Assim, os compostos de prata têm uma alta ação biocida que contribui para o artigo uma série de vantagens, pois reduz a quantidade de fungos, protozoários e bactérias, evitando o mau odor (que em grande parte provém de bactérias) e atua como termorregulador , porque aproveita a condutividade térmica da prata para regular a temperatura do corpo em qualquer situação. As fibras de bambu, por outro lado, conferem ao tecido, desenvolvido após quase um ano de pesquisas, uma maciez e conforto superiores ao algodão, mantendo seu poder hidrofílico.

Infecções vaginais podem ser causadas por diferentes microorganismos que proliferam quando uma série de condições apropriadas ocorrem dentro da vagina. Este crescimento anormal de microorganismos, produz resíduos metabólicos (corrimento vaginal), inflamação e irritação das paredes da vagina (vaginite).

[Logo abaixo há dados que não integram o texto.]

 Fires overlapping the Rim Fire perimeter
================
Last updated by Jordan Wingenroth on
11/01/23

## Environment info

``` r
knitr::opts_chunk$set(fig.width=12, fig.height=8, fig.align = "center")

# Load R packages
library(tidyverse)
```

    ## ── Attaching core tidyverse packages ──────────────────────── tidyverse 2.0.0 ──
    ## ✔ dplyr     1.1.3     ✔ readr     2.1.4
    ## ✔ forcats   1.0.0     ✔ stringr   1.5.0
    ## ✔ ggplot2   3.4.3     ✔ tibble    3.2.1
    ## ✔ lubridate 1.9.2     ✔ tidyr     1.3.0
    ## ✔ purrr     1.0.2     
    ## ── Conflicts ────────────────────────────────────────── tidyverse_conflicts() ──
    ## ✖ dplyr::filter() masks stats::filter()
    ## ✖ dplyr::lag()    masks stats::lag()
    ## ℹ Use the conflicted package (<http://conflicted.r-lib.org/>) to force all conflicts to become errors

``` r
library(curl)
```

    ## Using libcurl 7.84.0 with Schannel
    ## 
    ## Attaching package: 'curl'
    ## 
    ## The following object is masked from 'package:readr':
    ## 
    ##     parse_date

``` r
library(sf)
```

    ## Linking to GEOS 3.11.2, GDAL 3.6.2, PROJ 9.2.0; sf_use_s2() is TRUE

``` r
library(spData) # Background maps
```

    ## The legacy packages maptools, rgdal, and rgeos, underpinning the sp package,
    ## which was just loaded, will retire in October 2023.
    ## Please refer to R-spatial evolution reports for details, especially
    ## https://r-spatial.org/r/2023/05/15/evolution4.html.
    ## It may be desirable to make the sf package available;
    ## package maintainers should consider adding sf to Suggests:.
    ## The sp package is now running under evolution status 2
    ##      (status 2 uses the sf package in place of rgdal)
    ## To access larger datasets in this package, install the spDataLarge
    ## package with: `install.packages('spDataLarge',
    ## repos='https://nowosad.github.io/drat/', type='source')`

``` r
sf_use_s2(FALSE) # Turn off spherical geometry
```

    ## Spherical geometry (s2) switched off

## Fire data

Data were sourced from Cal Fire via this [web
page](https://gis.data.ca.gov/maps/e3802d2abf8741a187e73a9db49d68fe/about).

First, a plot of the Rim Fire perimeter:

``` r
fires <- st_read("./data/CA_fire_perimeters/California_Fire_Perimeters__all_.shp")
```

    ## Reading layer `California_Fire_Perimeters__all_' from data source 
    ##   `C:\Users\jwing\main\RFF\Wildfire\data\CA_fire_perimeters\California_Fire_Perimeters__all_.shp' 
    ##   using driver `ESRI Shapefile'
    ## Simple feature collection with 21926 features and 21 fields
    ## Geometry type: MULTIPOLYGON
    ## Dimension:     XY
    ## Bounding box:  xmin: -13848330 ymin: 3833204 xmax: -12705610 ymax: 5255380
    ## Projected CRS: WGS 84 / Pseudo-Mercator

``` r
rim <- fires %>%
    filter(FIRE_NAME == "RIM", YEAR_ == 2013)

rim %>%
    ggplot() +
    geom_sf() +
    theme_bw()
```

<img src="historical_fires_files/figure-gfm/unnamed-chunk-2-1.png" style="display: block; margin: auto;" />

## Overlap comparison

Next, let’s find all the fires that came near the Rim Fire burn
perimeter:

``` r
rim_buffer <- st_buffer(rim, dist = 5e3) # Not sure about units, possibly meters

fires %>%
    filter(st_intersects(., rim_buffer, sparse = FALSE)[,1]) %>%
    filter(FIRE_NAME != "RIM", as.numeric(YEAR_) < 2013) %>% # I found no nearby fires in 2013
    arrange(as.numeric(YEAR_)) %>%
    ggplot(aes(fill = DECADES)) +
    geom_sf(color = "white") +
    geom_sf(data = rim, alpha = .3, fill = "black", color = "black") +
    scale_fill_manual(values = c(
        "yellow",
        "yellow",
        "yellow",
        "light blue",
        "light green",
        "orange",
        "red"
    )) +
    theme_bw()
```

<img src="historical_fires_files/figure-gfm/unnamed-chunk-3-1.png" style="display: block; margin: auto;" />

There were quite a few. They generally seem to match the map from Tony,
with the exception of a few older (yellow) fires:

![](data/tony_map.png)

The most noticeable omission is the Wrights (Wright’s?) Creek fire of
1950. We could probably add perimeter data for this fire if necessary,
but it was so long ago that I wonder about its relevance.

De acordo com dados encaminhados por várias associações médicas e instituições relacionadas à saúde, a maioria das mulheres sofrerá uma infecção vaginal pelo menos uma vez na vida. O excesso de higiene íntima, e até mesmo o uso de sabonetes inadequados, que irritam, secam e alteram o pH da vagina, contribuem para a criação de um ambiente ideal para a proliferação de microrganismos que causam uma infecção. A roupa íntima dermatoprotetora age como uma barreira natural contra qualquer surto de infecção externa, reduzindo bactérias e microorganismos na área íntima graças ao seu efeito bactericida (íons de prata).

Eficiência comprovada

Aitex participou ativamente da pesquisa do novo tecido, e seus laboratórios validaram através de testes padronizados as propriedades dermoprotetoras dessas peças, que foram testadas com sucesso e permitiram que o tecido Dermatex Intima "se destacasse por suas características dermoprotetoras, e seus efeitos antimicrobianos e bactericidas ".

Por seu turno, o Instituto Dermatológico do Mediterrâneo testou este novo tecido em vários grupos de mulheres sob a supervisão do Dr. Rafael Ibáñez Ramón, demonstrando a sua eficácia, tanto na prevenção da infecção como na sua diminuição naqueles que sofrem com ela. . Os tecidos foram usados ​​para confeccionar roupas íntimas que estão disponíveis para venda em farmácias.